Meridian Medical Technologies, LLC
- Formerly: Brunswick Biomedical Corporation (1968-November 1996)
- Company type: Private
- Industry: Medical equipment
- Founded: 1968; 58 years ago
- Headquarters: Columbia, Maryland, U.S.
- Products: Autoinjectors
- Number of employees: 452
- Website: meridianmeds.com

= Meridian Medical Technologies =

Pharmaceutical company that manufactures antidotes for chemical weapons

Meridian Medical Technologies, LLC is an American company which specialized primarily in developing and manufacturing antidotes for chemical weapons.

It was founded in 1968 as Brunswick Biomedical Corporation and changed its name in November 1996 when it merged with Survival Technology, Inc.
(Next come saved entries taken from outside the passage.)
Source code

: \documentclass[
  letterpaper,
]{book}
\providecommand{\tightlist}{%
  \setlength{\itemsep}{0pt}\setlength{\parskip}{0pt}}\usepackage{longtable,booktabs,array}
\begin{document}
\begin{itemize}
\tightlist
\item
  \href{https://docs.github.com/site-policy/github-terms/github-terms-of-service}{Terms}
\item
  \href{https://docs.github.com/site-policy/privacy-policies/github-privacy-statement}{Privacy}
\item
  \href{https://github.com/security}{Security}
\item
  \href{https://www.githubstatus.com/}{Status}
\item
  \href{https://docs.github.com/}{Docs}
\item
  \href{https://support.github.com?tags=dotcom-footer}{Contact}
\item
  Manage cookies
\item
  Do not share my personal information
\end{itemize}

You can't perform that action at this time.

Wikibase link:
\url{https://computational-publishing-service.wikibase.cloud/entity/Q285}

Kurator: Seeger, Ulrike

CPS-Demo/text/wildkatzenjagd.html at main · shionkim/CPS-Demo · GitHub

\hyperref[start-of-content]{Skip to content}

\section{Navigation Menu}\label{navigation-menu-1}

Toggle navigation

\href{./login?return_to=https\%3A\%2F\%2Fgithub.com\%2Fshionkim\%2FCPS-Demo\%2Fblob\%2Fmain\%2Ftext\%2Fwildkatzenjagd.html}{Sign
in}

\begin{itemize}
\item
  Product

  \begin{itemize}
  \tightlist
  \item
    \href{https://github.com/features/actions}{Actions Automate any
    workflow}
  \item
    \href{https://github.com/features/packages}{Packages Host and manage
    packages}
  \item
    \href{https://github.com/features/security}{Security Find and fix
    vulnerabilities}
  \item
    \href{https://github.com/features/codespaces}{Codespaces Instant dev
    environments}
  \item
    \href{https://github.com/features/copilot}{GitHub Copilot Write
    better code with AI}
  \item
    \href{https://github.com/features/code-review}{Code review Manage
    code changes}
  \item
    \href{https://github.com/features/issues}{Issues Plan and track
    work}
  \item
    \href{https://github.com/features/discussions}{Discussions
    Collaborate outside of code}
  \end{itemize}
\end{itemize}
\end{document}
Survival Technology, Inc. had been the employer of Sheldon Kaplan, who had invented various kinds of autoinjectors, including the epinephrine autoinjector, EpiPen. The EpiPen was marketed and distributed by Dey LP, a subsidiary of Merck KGaA.

King Pharmaceuticals acquired Meridian in 2003, and the company became part of Pfizer when Pfizer acquired all of King's assets through a process that started in 2010 and was completed in 2011.

Meridian is a member of the Alliance for Biosecurity, which is a group of companies that work towards preventing and treating severe infectious diseases, especially those that present global security challenges.

Altaris Capital Partners, LLC entered into an agreement to acquire Meridian Medical Technologies (“Meridian”) from Pfizer on November 2, 2021, and completed the acquisition on January 4, 2022.

On November 14, 2022, Altaris LLC announced it will combine Meridian with Kindeva Drug Delivery, another operating company owned by Altaris.

Meridian Medical currently has plans to expand operations in Bridgeton, Missouri and add new production lines.